:: DATASET CONTENT ::

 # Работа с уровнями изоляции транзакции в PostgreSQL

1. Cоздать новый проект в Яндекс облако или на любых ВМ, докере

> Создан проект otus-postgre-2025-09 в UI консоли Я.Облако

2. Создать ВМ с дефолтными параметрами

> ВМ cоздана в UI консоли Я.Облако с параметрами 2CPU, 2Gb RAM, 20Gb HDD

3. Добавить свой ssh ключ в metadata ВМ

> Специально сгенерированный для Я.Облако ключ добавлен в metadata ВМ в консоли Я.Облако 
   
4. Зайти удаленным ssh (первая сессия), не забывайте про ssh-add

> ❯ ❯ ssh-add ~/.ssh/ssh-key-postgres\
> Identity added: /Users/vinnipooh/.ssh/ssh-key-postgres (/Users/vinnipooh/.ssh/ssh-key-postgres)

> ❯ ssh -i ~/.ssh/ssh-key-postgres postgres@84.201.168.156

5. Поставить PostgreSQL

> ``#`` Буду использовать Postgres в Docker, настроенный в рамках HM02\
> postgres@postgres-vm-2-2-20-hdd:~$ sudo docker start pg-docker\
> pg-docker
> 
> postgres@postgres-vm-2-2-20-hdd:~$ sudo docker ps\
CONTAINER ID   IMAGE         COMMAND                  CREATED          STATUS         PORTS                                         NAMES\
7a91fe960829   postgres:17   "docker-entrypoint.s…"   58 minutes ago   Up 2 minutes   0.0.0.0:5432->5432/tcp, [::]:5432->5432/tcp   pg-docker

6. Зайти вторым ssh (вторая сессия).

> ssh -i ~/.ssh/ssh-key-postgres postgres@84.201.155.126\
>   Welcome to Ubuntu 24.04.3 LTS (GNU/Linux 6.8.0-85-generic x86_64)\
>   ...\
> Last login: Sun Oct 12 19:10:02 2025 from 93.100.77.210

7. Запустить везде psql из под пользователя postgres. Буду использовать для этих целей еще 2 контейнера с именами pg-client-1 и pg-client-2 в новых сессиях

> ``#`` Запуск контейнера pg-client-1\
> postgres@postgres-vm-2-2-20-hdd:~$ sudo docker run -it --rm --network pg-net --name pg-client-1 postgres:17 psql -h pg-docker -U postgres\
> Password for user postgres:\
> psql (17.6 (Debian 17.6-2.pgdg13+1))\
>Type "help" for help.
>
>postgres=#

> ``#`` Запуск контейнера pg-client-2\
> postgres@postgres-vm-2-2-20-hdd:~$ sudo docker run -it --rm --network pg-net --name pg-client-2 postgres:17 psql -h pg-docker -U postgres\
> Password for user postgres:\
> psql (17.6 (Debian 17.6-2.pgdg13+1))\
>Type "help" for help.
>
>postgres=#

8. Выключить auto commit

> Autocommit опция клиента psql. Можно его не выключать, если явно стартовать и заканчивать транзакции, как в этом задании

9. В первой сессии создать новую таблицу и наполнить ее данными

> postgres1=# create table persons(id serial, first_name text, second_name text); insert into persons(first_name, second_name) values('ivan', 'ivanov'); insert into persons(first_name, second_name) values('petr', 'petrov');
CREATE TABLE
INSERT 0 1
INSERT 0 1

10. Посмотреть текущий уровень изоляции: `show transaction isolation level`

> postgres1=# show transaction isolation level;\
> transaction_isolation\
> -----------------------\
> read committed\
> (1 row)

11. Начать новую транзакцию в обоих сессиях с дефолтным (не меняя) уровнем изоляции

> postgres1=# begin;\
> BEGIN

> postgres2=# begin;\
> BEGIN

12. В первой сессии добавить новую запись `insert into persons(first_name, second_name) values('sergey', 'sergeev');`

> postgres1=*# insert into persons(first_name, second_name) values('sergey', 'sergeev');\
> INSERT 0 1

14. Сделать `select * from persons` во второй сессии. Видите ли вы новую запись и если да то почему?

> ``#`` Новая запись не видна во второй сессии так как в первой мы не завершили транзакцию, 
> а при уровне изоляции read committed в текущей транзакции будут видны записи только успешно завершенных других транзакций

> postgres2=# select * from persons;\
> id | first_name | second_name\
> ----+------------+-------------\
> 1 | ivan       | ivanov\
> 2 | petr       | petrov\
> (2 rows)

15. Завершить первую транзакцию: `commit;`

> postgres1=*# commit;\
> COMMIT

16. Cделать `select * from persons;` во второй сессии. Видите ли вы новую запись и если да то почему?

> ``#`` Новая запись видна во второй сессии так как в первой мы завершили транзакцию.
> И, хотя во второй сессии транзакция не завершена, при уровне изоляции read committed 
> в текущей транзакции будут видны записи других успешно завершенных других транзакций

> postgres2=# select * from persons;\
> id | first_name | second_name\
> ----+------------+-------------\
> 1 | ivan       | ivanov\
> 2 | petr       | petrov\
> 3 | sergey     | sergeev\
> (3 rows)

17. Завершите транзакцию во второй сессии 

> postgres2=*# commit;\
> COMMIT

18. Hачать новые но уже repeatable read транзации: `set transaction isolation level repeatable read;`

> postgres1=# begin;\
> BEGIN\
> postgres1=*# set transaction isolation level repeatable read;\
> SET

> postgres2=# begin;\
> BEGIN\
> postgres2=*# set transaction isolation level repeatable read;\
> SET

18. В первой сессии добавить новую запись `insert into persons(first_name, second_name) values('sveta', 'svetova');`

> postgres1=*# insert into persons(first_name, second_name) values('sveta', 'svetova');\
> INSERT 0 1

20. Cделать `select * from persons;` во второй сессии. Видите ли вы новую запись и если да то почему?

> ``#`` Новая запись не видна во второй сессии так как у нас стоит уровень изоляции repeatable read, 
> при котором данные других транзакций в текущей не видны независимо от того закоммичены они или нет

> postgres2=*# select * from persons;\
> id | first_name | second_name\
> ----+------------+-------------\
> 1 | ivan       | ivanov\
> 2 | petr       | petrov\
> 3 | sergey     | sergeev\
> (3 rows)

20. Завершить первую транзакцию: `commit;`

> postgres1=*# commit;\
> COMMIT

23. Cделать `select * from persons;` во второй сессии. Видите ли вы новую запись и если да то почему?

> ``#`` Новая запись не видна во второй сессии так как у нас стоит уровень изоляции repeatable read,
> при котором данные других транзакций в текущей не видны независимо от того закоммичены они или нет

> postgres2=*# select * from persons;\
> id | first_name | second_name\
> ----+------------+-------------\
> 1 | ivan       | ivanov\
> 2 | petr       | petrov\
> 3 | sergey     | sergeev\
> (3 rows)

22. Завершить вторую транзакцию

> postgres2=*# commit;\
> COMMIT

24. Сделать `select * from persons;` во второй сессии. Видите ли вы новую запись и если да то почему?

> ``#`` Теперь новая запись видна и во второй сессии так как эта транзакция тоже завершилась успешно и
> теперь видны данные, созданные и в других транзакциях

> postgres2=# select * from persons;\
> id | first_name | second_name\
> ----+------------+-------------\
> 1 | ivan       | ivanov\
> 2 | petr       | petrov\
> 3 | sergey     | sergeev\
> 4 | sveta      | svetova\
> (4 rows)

:::

* **TO DO**
Check each line above for the word "уровень", and copy the lines where it appears.

* **RESULT BELOW**
10. Посмотреть текущий уровень изоляции: `show transaction isolation level`
> ``#`` Новая запись не видна во второй сессии так как у нас стоит уровень изоляции repeatable read, 
> ``#`` Новая запись не видна во второй сессии так как у нас стоит уровень изоляции repeatable read,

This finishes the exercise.